Eleven defendants have been indicted for a mortgage fraud scheme that resulted in the issuance of thirteen fraudulent mortgage loans, totaling approximately $4,728,000: Those indicted were:

Juan A. Garcia, Miami, Florida; 

Yenisley Acosta, Miami, Florida; 

Juan J. Garcia, Hialeah, Florida; 

Omar Alfonso, Hialeah Gardens, Florida; 

Yurima Espinosa, Miami, Florida; 

Yolanda Gomez, Hialeah Gardens, Florida; 

Ulises Avila, Miami, Florida; 

Luis Cordero, Miami, Florida; 

Julissa Amaral, Miami, Florida; 

Roberto Portilla, Miami, Florida; and

Eugenio Garcia, Miami, Florida.

Ten of the eleven defendants were arrested on Thursday, March 26, 2009 and had their initial appearances on Thursday and Friday, March 26 and 27, 2009. Defendant Julissa Amaral remains at large.

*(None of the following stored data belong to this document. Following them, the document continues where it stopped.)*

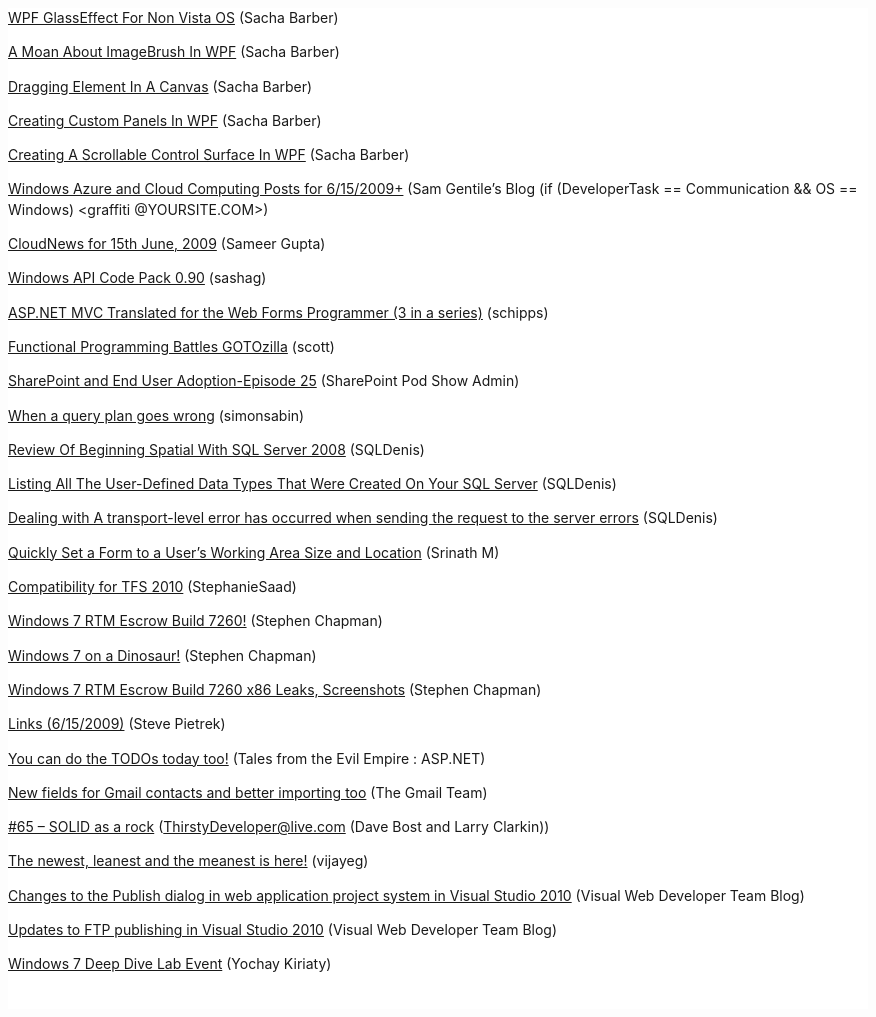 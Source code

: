 [WPF GlassEffect For Non Vista OS][82] (Sacha Barber)

[A Moan About ImageBrush In WPF][83] (Sacha Barber)

[Dragging Element In A Canvas][84] (Sacha Barber)

[Creating Custom Panels In WPF][85] (Sacha Barber)

[Creating A Scrollable Control Surface In WPF][86] (Sacha Barber)

[Windows Azure and Cloud Computing Posts for 6/15/2009+][87] (Sam Gentile&#8217;s Blog (if (DeveloperTask == Communication && OS == Windows) <graffiti @YOURSITE.COM>)

[CloudNews for 15th June, 2009][88] (Sameer Gupta)

[Windows API Code Pack 0.90][89] (sashag)

[ASP.NET MVC Translated for the Web Forms Programmer (3 in a series)][90] (schipps)

[Functional Programming Battles GOTOzilla][91] (scott)

[SharePoint and End User Adoption-Episode 25][92] (SharePoint Pod Show Admin)

[When a query plan goes wrong][93] (simonsabin)

[Review Of Beginning Spatial With SQL Server 2008][94] (SQLDenis)

[Listing All The User-Defined Data Types That Were Created On Your SQL Server][95] (SQLDenis)

[Dealing with A transport-level error has occurred when sending the request to the server errors][96] (SQLDenis)

[Quickly Set a Form to a User&#8217;s Working Area Size and Location][97] (Srinath M)

[Compatibility for TFS 2010][98] (StephanieSaad)

[Windows 7 RTM Escrow Build 7260!][99] (Stephen Chapman)

[Windows 7 on a Dinosaur!][100] (Stephen Chapman)

[Windows 7 RTM Escrow Build 7260 x86 Leaks, Screenshots][101] (Stephen Chapman)

[Links (6/15/2009)][102] (Steve Pietrek)

[You can do the TODOs today too!][103] (Tales from the Evil Empire : ASP.NET)

[New fields for Gmail contacts and better importing too][104] (The Gmail Team)

[#65 – SOLID as a rock][105] (ThirstyDeveloper@live.com (Dave Bost and Larry Clarkin))

[The newest, leanest and the meanest is here!][106] (vijayeg)

[Changes to the Publish dialog in web application project system in Visual Studio 2010][107] (Visual Web Developer Team Blog)

[Updates to FTP publishing in Visual Studio 2010][108] (Visual Web Developer Team Blog)

[Windows 7 Deep Dive Lab Event][109] (Yochay Kiriaty)

&#160;

<div style="padding-bottom: 0px; margin: 0px; padding-left: 0px; padding-right: 0px; display: inline; float: none; padding-top: 0px" id="scid:C16BAC14-9A3D-4c50-9394-FBFEF7A93539:11bd0153-577d-4dc1-94b8-f89eed938c17" class="wlWriterSmartContent">
  

 [1]: http://www.silverlightshow.net/items/Deep-zooming-on-the-fly.aspx
 [2]: http://www.dotnetrocks.com/default.aspx?ShowNum=455
 [3]: http://sweux.com/blogs/smoura/index.php/wpf/2009/06/15/wpf-toolkit-datagrid-part-iv-templatecolumns-and-row-grouping/
 [4]: http://bhandler.spaces.live.com/Blog/cns!70F64BC910C9F7F3!5627.entry
 [5]: http://www.4guysfromrolla.com/articles/061709-1.aspx
 [6]: http://feedproxy.google.com/~r/tcmagazine/~3/SOX4ofp9Z64/comments.php
 [7]: http://www.ademiller.com/blogs/tech/2009/06/mixed-languages-the-right-tool-for-the-right-job/?&owa_from=feed&owa_sid=
 [8]: http://feedproxy.google.com/~r/Peterkellnernet/~3/BhHZGBLsu9s/
 [9]: http://feeds.dzone.com/~r/zones/dotnet/~3/k1I6Ztf2Mcs/video-typemock-isolator-basics
 [10]: http://googlesystem.blogspot.com/2009/06/artist-themes-for-google-chrome.html
 [11]: http://feedproxy.google.com/~r/ArjansWorld/~3/Nd55HTvrXyo/
 [12]: http://feedproxy.google.com/~r/ArjansWorld/~3/z_Z-my38-Sc/
 [13]: http://channel9.msdn.com/posts/benriga/Dynamics-Duo-Everybody-needs-an-Identity/
 [14]: http://bradapp.blogspot.com/2009/06/dynamics-of-leadership-team-behavior.html
 [15]: http://www.pheedcontent.com/click.phdo?i=ad5ebce6f8ef3c1b4ab0914c0256830d
 [16]: http://blog.objectmentor.com/articles/2009/06/17/challenge-how-would-you-start-this-problem
 [17]: http://feedproxy.google.com/~r/ReflectivePerspective/~3/RYT_TBnmcUw/
 [18]: http://feedproxy.google.com/~r/ReflectivePerspective/~3/l0giAnU3dHU/
 [19]: http://elegantcode.com/2009/06/15/dissecting-jquery-text/
 [20]: http://elegantcode.com/2009/06/15/learning-aspnet-mvc-framework/
 [21]: http://feedproxy.google.com/~r/chrisgwilliams/~3/mbpxTcaJlxU/132824.aspx
 [22]: http://www.devx.com/codemag/Article/42148?trk=DXRSS_DOTNET
 [23]: http://feedproxy.google.com/~r/boingboing/iBag/~3/De29NzRatTQ/amazon-releases-some.html
 [24]: http://channel9.msdn.com/posts/DanielMoth/Parallel-Tasks--new-Visual-Studio-2010-debugger-window/
 [25]: http://blog.dmbcllc.com/2009/06/16/programming-seo-ping/
 [26]: http://blog.dmbcllc.com/2009/06/17/pdfs-using-itextsharp/
 [27]: http://geekswithblogs.net/WynApseTechnicalMusings/archive/2009/06/15/132828.aspx
 [28]: http://geekswithblogs.net/WynApseTechnicalMusings/archive/2009/06/16/132867.aspx
 [29]: http://blogs.msdn.com/davedev/archive/2009/06/16/interested-in-cloud-computing-and-local-to-the-philly-area-check-out-the-windows-azure-firestarter-this-saturday-in-malvern-pa.aspx
 [30]: http://blogs.msdn.com/dphill/archive/2009/06/15/prism-quick-start-kit-update.aspx
 [31]: http://feedproxy.google.com/~r/Devlicious/~3/rnnp4qujfKM/code-contracts-primer-part-4-utilizing-pre-amp-post-conditions.aspx
 [32]: http://feedproxy.google.com/~r/Dimecastsnet--InformAndEducateIn10MinutesOrLess/~3/bFQHLOyWMf4/118
 [33]: http://blogs.msdn.com/microsoft_press/archive/2009/06/16/i-m-wright-podcast-lead-follow-or-get-out-of-the-way.aspx
 [34]: http://feedproxy.google.com/~r/gunnarpeipman/~3/iP9yXgapqVU/visual-studio-2010-web-config-transforms.aspx
 [35]: http://feedproxy.google.com/~r/gunnarpeipman/~3/GvsDUp49a5w/sharepoint-using-classes-for-workflow-association-data.aspx
 [36]: http://connectedshow.blob.core.windows.net/podcast/007_Silverlight3Beta_LaurenceMoroney.mp3
 [37]: http://blogs.msdn.com/adonet/archive/2009/06/16/using-repository-and-unit-of-work-patterns-with-entity-framework-4-0.aspx
 [38]: http://feedproxy.google.com/~r/zdnet/Bott/~3/ek-0ypJjyuY/
 [39]: http://www.devx.com/dotnet/Article/42150?trk=DXRSS_DOTNET
 [40]: http://blogs.msdn.com/habibh/archive/2009/06/16/how-to-select-and-edit-multiple-columns-in-visual-studio-2008-video.aspx
 [41]: http://blogs.msdn.com/hanuk/archive/2009/06/17/windows-7-and-windows-server-2008-r2-technet-videos.aspx
 [42]: http://blogs.msdn.com/tess/archive/2009/06/16/first-look-at-debugging-net-4-0-dumps-in-visual-studio-2010.aspx
 [43]: http://feeds.jasongaylord.com/~r/JasonNGaylord/~3/h8J8ohCnhaI/the-technology-post-for-june-15th-2009.aspx
 [44]: http://feeds.jasongaylord.com/~r/JasonNGaylord/~3/LHJzXn59sdY/the-technology-post-for-june-16th-2009.aspx
 [45]: http://www.codinghorror.com/blog/archives/001276.html
 [46]: http://feedproxy.google.com/~r/jeffreypalermo/~3/ZH5TcihLSSE/
 [47]: http://feedproxy.google.com/~r/typepad/jimminatel/minatel/~3/k1A4WcnhHec/kindle-source-code-release-what-does-it-mean.html
 [48]: http://feedproxy.google.com/~r/JohnPapa/~3/42lPOqKN8uE/
 [49]: http://www.thejoyofcode.com/Help_Why_cant_I_use_DataTriggers_with_controls_in_WPF.aspx
 [50]: http://www.thejoyofcode.com/Merging_XPS_Documents.aspx
 [51]: http://blogs.msdn.com/usisvde/archive/2009/06/16/more-resources-to-help-you-gte-compatible-with-windows-7.aspx
 [52]: http://www.codethinked.com/post.aspx?id=9ed3b962-f768-401b-b03e-c4b48e05e2cd
 [53]: http://feedproxy.google.com/~r/LearningJquery/~3/JiOkhIfxJps/quick-tip-outline-elements-on-hover
 [54]: http://channel9.msdn.com/shows/PingShow/Ping-16-MS-kills-Money-Browser-for-the-Better-free-anti-virus-Hulu-on-Media-Center/
 [55]: http://feedproxy.google.com/~r/galasoft/~3/rN9mHFwcm_A/mvvm-light-toolkit-silverlight-edition-posted.aspx
 [56]: http://www.pheedcontent.com/click.phdo?i=9b8bd278558f750f22de608dba2671f0
 [57]: http://www.pheedcontent.com/click.phdo?i=f98e54936743b327585b293508ae8bcc
 [58]: http://blog.maartenballiauw.be/post.aspx?id=3d530a8a-4229-432e-b817-448d178a2eb3
 [59]: http://blogs.msdn.com/marcelolr/archive/2009/06/16/xslt-timer-released-on-code-gallery.aspx
 [60]: http://feeds.dzone.com/~r/zones/dotnet/~3/i17QKYe8mrc/f-using-c-extension-methods
 [61]: http://sqlblogcasts.com/blogs/martinbell/archive/2009/06/16/Yet-another-blog-posting-on-BCP-and-temporary-tables_21002100_.aspx
 [62]: http://feedproxy.google.com/~r/CloudAve/~3/9c2YFT0hu6I/cloudnews-for-16th-june-2009
 [63]: http://feedproxy.google.com/~r/Mathoms/~3/pac8ZwHCGGQ/enumerations-structs-and-extension-methods.aspx
 [64]: http://feedproxy.google.com/~r/Synergist/~3/nCaNRPRRcTY/new-york-times-silverlight-kit-version-1-0-7-released.aspx
 [65]: http://feeds.dzone.com/~r/zones/dotnet/~3/9UweTSL5L8g/early-look-silverlight-model
 [66]: http://mtaulty.com/CommunityServer/blogs/mike_taultys_blog/archive/2009/06/14/silverlight-product-maintenance-application-part-5-running-the-app-and-thinking-about-wpf.aspx
 [67]: http://feedproxy.google.com/~r/Blankenthoughts/~3/7ZHIdzsZ4Ic/tutorial-how-to-create-settimeout.aspx
 [68]: http://portal.sqltrainer.com/2009/06/bi-for-it-guy-or-gal.html
 [69]: http://blog.sqlauthority.com/2009/06/17/sql-server-list-schema-name-and-table-name-for-database/
 [70]: http://team.silverlight.net/announcements/principles-of-design-series-learning-about-balance-using-expression-design/
 [71]: http://team.silverlight.net/announcements/photobucket-visual-search-launches-powered-by-silverlight-and-windows-live/
 [72]: http://team.silverlight.net/announcements/principles-of-design-series-learning-about-rhythm-using-expression-design/
 [73]: http://blogs.msdn.com/quanto/archive/2009/06/15/visual-studio-gallery-updates.aspx
 [74]: http://www.thousandtyone.com/blog/ObservingAndUnderstandGenuineBuildersPart9.aspx
 [75]: http://rtipton.wordpress.com/2009/06/15/weekly-link-post-98/
 [76]: http://feedproxy.google.com/~r/TechCrunch/~3/Nu6zQNaA78I/
 [77]: http://channel9.msdn.com/shows/toolshed/Tool-Shed-Tooltip-6-WPF-Styling-from-Episode-1/
 [78]: http://www.codeproject.com/Articles/37335/Custom-Tab-Style.aspx
 [79]: http://www.codeproject.com/Articles/37336/Creating-A-Brand.aspx
 [80]: http://www.codeproject.com/Articles/37337/Reading-Feeds-with-XLINQ.aspx
 [81]: http://www.codeproject.com/Articles/37339/WPF-Localization.aspx
 [82]: http://www.codeproject.com/Articles/37340/WPF-GlassEffect-For-Non-Vista-OS.aspx
 [83]: http://www.codeproject.com/Articles/37341/A-Moan-About-ImageBrush-In-WPF.aspx
 [84]: http://www.codeproject.com/Articles/37344/Dragging-Element-In-A-Canvas.aspx
 [85]: http://www.codeproject.com/Articles/37348/Creating-Custom-Panels-In-WPF.aspx
 [86]: http://www.codeproject.com/Articles/37349/Creating-A-Scrollable-Control-Surface-In-WPF.aspx
 [87]: http://feedproxy.google.com/~r/SamGentile/~3/9LCCqu_drMg/
 [88]: http://feedproxy.google.com/~r/CloudAve/~3/88fxbUiH5vg/cloudnews-for-15th-june-2009
 [89]: http://feeds.dzone.com/~r/zones/dotnet/~3/yQo9XeMnk_0/windows-api-code-pack-090
 [90]: http://girldeveloper.com/waxing-dev/asp-net-mvc-translated-for-the-web-forms-programmer-3-in-a-series/
 [91]: http://odetocode.com/Blogs/scott/archive/2009/06/16/12911.aspx
 [92]: http://sharepointpodshow.com/archive/2009/06/15/sharepoint-and-end-user-adoption-episode-25.aspx
 [93]: http://feedproxy.google.com/~r/SimonsSqlServerStuff/~3/Qcthsvkzkk4/When-a-query-plan-goes-wrong.aspx
 [94]: http://blogs.lessthandot.com/index.php/DataMgmt/DataDesign/review-of-beginning-spatial-with-sql-ser-2008
 [95]: http://blogs.lessthandot.com/index.php/DataMgmt/DataDesign/listing-all-the-user-defined-data-types-
 [96]: http://blogs.lessthandot.com/index.php/DataMgmt/DataDesign/dealing-with-a-transport-level-error-has
 [97]: http://www.devx.com/tips/Tip/42006?trk=DXRSS_DOTNET
 [98]: http://blogs.msdn.com/stephaniesaad/archive/2009/06/16/compatibility-for-tfs-2010.aspx
 [99]: http://uxevangelist.blogspot.com/2009/06/windows-7-rtm-build-7260.html
 [100]: http://uxevangelist.blogspot.com/2009/06/windows-7-on-dinosaur.html
 [101]: http://uxevangelist.blogspot.com/2009/06/windows-7-rtm-escrow-build-7260-x86.html
 [102]: http://spietrek.blogspot.com/2009/06/links-6152009.html
 [103]: http://weblogs.asp.net/bleroy/archive/2009/06/16/you-can-do-the-todos-today-too.aspx
 [104]: http://feedproxy.google.com/~r/OfficialGmailBlog/~3/Cvo2ivTG8Z8/new-fields-for-gmail-contacts-and.html
 [105]: http://feedproxy.google.com/~r/ThirstyDeveloperPodcast/~3/gMwCailqgYI/65SOLIDAsARock.aspx
 [106]: http://blogs.msdn.com/smallbasic/archive/2009/06/16/the-newest-leanest-and-the-meanest-is-here.aspx
 [107]: http://blogs.msdn.com/webdevtools/archive/2009/06/16/changes-to-the-publish-dialog-in-web-application-project-system-in-visual-studio-2010.aspx
 [108]: http://blogs.msdn.com/webdevtools/archive/2009/06/16/updates-to-ftp-publishing-in-visual-studio-2010.aspx
 [109]: http://windowsteamblog.com/blogs/developers/archive/2009/06/17/windows-7-deep-dive-lab-event.aspx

According to the twenty-four count Indictment, from August 2004 to September 2008, defendants Juan A. Garcia and Yenisley Acosta orchestrated 13 fraudulent residential sales involving six different properties in South Florida. Defendant Garcia and his co-conspirators recruited individuals to pose as actual buyers in the 13 transactions. These individuals, known as “straw buyers,” applied for loans using false information in their loan applications regarding employment, income, deposits and intent to occupy the property as a primary residence.

The Indictment alleges that at the closing of the 13 residential sales, defendants Garcia and Acosta paid the closing costs of the straw buyers, without reflecting these payments on the HUD-1 settlement statements. Thereafter, the conspirators would re-sell the properties to other straw buyers, each time significantly increasing the price of the properties. The multiple flip transactions were conducted in the same manner: the straw buyers applied for loan proceeds from lenders using false personal and financial information, and received a fee from defendants Juan A. Garcia and Yenisley Acosta. Juan A. Garcia and Yenisley Acosta would then divert the sale proceeds for their personal use. The straw buyers never lived in the property and never paid any closing costs or mortgage payments.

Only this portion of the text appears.